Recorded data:
"""
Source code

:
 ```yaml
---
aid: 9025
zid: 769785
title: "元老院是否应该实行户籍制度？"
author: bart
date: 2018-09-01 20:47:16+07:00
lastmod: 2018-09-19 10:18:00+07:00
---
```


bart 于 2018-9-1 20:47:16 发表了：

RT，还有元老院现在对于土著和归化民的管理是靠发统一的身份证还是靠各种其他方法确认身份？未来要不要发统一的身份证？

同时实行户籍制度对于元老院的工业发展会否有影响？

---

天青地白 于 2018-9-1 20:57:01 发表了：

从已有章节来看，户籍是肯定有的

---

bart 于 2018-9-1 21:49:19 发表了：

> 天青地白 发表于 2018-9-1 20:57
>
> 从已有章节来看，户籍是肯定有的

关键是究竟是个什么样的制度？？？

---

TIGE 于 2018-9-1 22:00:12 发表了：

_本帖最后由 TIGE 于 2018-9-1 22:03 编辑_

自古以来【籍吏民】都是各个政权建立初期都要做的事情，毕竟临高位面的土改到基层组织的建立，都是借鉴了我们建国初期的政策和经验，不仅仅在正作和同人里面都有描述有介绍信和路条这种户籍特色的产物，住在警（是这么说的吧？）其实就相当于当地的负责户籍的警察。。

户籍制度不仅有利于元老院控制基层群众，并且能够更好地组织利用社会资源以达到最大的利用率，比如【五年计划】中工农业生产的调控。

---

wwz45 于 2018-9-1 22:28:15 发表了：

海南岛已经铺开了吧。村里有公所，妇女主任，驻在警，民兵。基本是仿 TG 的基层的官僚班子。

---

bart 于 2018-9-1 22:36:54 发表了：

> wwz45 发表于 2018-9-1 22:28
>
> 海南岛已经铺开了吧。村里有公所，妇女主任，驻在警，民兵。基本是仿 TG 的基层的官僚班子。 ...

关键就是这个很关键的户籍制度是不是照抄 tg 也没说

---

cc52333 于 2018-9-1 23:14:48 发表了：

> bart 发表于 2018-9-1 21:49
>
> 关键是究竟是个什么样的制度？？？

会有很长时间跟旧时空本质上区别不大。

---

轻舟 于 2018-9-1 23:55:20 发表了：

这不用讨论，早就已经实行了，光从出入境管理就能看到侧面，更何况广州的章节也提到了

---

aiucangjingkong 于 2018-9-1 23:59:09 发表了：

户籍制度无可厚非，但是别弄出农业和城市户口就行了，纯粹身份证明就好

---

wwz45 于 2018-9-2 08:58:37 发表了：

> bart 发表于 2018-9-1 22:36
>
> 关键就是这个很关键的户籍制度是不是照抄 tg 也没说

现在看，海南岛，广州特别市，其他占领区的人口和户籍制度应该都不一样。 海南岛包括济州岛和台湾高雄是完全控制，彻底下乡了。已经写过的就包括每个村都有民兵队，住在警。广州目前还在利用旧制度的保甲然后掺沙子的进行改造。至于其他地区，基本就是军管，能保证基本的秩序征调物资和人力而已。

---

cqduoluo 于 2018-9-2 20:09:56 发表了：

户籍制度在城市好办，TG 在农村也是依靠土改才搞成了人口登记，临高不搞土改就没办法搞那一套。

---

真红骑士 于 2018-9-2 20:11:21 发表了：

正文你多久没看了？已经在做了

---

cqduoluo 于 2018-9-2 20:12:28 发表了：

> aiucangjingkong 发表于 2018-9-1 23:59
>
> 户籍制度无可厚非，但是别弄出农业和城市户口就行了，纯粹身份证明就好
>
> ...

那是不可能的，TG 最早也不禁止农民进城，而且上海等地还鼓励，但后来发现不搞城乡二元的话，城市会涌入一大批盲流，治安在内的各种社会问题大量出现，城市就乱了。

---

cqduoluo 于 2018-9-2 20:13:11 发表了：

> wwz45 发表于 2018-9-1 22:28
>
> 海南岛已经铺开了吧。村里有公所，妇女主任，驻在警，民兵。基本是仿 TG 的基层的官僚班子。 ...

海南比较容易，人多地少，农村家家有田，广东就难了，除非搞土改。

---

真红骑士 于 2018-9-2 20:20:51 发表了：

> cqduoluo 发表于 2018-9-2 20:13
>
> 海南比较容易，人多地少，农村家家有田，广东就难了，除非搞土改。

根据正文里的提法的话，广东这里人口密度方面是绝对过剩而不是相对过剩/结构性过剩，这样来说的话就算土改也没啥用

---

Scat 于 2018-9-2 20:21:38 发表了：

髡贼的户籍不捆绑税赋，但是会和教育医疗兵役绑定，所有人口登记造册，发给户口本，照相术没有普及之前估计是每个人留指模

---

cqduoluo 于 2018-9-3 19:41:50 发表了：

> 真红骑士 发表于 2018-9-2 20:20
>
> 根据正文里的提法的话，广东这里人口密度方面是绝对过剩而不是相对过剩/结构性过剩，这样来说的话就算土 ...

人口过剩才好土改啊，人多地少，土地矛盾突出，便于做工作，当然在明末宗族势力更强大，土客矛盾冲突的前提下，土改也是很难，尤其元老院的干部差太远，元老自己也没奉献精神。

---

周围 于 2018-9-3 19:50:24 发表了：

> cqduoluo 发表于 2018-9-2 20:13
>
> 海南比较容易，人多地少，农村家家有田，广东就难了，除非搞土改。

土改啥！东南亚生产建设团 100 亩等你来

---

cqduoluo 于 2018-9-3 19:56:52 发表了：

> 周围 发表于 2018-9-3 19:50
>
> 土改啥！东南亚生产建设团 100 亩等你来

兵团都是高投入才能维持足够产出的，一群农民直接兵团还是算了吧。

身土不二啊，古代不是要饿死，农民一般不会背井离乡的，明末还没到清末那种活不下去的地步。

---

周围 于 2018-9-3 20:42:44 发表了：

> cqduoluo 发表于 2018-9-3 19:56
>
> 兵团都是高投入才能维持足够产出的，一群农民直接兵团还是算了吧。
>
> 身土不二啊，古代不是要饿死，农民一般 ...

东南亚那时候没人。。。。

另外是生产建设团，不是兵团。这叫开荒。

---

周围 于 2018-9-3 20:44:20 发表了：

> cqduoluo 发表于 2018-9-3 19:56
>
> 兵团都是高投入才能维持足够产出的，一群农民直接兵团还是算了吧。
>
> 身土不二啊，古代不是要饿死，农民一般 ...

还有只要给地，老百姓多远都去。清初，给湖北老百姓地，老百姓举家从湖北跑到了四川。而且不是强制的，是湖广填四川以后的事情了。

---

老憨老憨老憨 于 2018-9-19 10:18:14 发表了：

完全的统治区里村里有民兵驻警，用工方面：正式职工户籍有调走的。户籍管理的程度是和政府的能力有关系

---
"""
## What the task asks
Begin with the line containing "周围 于 2018-9-3 19:50:24 发表了：" and repeat each line exactly until the records above end.

## Response
周围 于 2018-9-3 19:50:24 发表了：

> cqduoluo 发表于 2018-9-2 20:13
>
> 海南比较容易，人多地少，农村家家有田，广东就难了，除非搞土改。

土改啥！东南亚生产建设团 100 亩等你来

---

cqduoluo 于 2018-9-3 19:56:52 发表了：

> 周围 发表于 2018-9-3 19:50
>
> 土改啥！东南亚生产建设团 100 亩等你来

兵团都是高投入才能维持足够产出的，一群农民直接兵团还是算了吧。

身土不二啊，古代不是要饿死，农民一般不会背井离乡的，明末还没到清末那种活不下去的地步。

---

周围 于 2018-9-3 20:42:44 发表了：

> cqduoluo 发表于 2018-9-3 19:56
>
> 兵团都是高投入才能维持足够产出的，一群农民直接兵团还是算了吧。
>
> 身土不二啊，古代不是要饿死，农民一般 ...

东南亚那时候没人。。。。

另外是生产建设团，不是兵团。这叫开荒。

---

周围 于 2018-9-3 20:44:20 发表了：

> cqduoluo 发表于 2018-9-3 19:56
>
> 兵团都是高投入才能维持足够产出的，一群农民直接兵团还是算了吧。
>
> 身土不二啊，古代不是要饿死，农民一般 ...

还有只要给地，老百姓多远都去。清初，给湖北老百姓地，老百姓举家从湖北跑到了四川。而且不是强制的，是湖广填四川以后的事情了。

---

老憨老憨老憨 于 2018-9-19 10:18:14 发表了：

完全的统治区里村里有民兵驻警，用工方面：正式职工户籍有调走的。户籍管理的程度是和政府的能力有关系

---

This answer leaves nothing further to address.